Stop Waiting. Make a Move - Intermissionary Part II
If I had a nickel for every person who’s told me recently, they’re praying for clarity and waiting for direction, I’d buy you a drink.
Sometimes I’ll say to them:
What if it’s not clarity you need, but courage?
What if God’s waiting on you?
I think an overblown fear of failure has a lot of people stuck and rationalizing their inertia; like “running out ahead of God” is the worst thing you can do. While that sounds kind of right, I’m convinced there’s a distortion there. It sounds like: “If I choose the ‘wrong’ path, will I disappoint God? Will I lose His blessing? Will he punish me?”
Does that sound like the character of God to you?
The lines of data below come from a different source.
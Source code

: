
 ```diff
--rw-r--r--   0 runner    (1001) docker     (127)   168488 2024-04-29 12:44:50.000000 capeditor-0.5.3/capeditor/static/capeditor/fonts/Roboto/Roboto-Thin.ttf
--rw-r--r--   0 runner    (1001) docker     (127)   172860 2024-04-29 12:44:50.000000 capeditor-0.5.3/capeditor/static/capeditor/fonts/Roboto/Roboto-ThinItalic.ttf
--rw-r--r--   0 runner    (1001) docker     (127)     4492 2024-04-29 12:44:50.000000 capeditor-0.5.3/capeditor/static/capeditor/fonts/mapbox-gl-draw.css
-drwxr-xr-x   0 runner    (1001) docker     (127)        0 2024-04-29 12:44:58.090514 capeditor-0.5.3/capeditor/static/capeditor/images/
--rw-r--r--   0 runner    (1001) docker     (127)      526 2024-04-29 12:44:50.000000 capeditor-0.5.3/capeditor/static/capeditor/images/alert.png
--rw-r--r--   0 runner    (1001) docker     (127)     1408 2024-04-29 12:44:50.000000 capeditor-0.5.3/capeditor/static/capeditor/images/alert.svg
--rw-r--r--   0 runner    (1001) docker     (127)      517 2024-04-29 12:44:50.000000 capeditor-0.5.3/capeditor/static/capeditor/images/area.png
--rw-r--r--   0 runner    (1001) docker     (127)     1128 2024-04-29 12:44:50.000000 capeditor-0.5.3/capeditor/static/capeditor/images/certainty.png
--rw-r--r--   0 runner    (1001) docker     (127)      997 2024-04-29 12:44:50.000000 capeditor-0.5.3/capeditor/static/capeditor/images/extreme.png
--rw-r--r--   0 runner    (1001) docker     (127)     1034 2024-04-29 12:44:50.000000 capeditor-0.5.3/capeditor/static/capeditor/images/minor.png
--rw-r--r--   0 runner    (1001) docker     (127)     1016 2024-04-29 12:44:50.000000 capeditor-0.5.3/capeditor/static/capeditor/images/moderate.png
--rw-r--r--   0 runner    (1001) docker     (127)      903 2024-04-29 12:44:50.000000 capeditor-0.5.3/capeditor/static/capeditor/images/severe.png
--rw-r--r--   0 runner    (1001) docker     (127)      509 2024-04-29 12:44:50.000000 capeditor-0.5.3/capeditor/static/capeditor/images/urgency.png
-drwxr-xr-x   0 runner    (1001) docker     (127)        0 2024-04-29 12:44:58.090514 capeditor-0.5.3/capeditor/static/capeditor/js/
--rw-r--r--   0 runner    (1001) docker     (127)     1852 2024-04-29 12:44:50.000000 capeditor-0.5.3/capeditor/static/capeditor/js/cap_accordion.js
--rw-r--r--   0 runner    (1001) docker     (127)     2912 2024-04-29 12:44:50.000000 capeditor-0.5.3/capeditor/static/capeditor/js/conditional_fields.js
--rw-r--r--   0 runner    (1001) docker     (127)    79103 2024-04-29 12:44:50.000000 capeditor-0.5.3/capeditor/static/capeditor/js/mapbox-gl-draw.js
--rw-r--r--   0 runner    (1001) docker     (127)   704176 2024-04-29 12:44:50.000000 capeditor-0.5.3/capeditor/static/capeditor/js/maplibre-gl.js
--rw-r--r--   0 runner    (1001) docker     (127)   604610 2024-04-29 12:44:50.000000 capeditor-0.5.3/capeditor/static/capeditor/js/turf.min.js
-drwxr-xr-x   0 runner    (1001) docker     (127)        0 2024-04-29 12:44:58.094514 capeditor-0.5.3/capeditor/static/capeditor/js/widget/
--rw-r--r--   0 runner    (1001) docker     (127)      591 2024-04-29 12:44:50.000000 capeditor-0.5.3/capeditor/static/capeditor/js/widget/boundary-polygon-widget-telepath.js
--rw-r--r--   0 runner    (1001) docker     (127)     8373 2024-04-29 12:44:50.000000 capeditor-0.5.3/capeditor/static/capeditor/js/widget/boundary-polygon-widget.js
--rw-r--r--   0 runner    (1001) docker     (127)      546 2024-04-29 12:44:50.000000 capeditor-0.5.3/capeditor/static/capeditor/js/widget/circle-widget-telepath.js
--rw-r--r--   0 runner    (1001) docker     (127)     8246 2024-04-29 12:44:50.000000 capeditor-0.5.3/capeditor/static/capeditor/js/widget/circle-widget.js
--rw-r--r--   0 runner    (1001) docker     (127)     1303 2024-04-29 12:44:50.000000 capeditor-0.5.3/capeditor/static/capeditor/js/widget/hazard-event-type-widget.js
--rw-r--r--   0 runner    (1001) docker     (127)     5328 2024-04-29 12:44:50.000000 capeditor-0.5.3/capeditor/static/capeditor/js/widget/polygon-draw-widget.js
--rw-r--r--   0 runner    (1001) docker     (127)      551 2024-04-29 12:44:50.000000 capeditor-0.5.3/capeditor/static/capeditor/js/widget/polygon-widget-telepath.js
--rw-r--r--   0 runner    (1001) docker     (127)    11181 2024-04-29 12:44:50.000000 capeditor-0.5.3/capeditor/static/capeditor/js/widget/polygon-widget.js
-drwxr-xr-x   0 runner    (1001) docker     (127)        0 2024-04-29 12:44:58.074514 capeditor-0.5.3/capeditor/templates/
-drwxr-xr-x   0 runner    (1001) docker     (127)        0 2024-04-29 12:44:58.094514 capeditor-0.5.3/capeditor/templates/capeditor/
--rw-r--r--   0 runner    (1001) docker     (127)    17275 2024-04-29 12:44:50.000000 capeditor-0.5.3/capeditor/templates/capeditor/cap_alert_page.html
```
Which of you, if his son asks for bread, will give him a stone? Or if he asks for a fish, will give him a snake? So if you - who are evil - know how to give good gifts to your children, how much more will your Father in heaven give good things to those who ask Him. - Jesus.
NEWSFLASH: IT’S just FEAR.
Pastors and teachers sometimes pick a particular attribute of God and amplify it to make a point. So if your pastor is bullish on obedience but shorts mercy and kindness, it makes sense to wait for a wet fleece, a dry fleece, lightning, signs, words and goosebumps before you make a move, but don’t forget, people in the Bible acted on sketchy direction all the time.
Jesus told Peter to get out of the boat. He didn’t say what would happen when he hit the water.
God told Moses to go see Pharaoh. He didn’t tell him what to say.
The Holy Spirit told Peter to go see Cornelius. He didn’t say why.
The Holy Spirit told Ananias to go baptize Saul. He didn’t say if Saul would arrest him for it.
In these instances and a zillion others, the obedience was found in the movement, not in the waiting. Trust in God was the catalyst AND the result of taking action.
I’ll bet you have some direction in mind - a spark of curiosity - and you just need to start walking toward it. Figuring it out as you go. As far as I know, that’s how this works.
Having said that, I am a professional at running ahead of God, and I do it for bad reasons:
Some part of me still believes God is withholding, so I have to get what I want myself.
Some of my ideas are so bright I get excited, and forget to ask God if they’re as bright as I think.
Trusting anybody but myself doesn’t come naturally to me. Controlling stuff does.
But I’m growing! I wait so much better now than I used to, but even still, when I get ahead of God, I think He smiles at my gumption. When I fall, he doesn’t spank me and say “I told you so.” He picks me up, dusts me off and leads me to something more suited to my skill level.
What does KJ have to do with all this?
I knew when the time was right - not too early, not too late - Girl Catch Fire would hire an operations manager: Someone who could catch the vision, sort it out and action it in fun and innovative ways. Even when I was first starting the company, KJ’s name was on my dream list.
Well, the time is right and KJ is officially on board at Girl Catch Fire.
She is a master at moving complicated projects from A to B. Plus, she’s super efficient, talented, kooky and she gets what we’re doing. She is leading the charge on the big changes we are making to Intermissionary that I mentioned in my last post. (Non-profit, new branding, The Gathering etc.)
That allows me do other things like, writing a practical PRE-reentry manual for use by global servants BEFORE they leave the field. Want to hear more about that?
In my mind, hiring KJ is a perfect example of the balance between waiting and walking, courage and patience, trusting myself and trusting God, and I can’t wait to see what He does with it.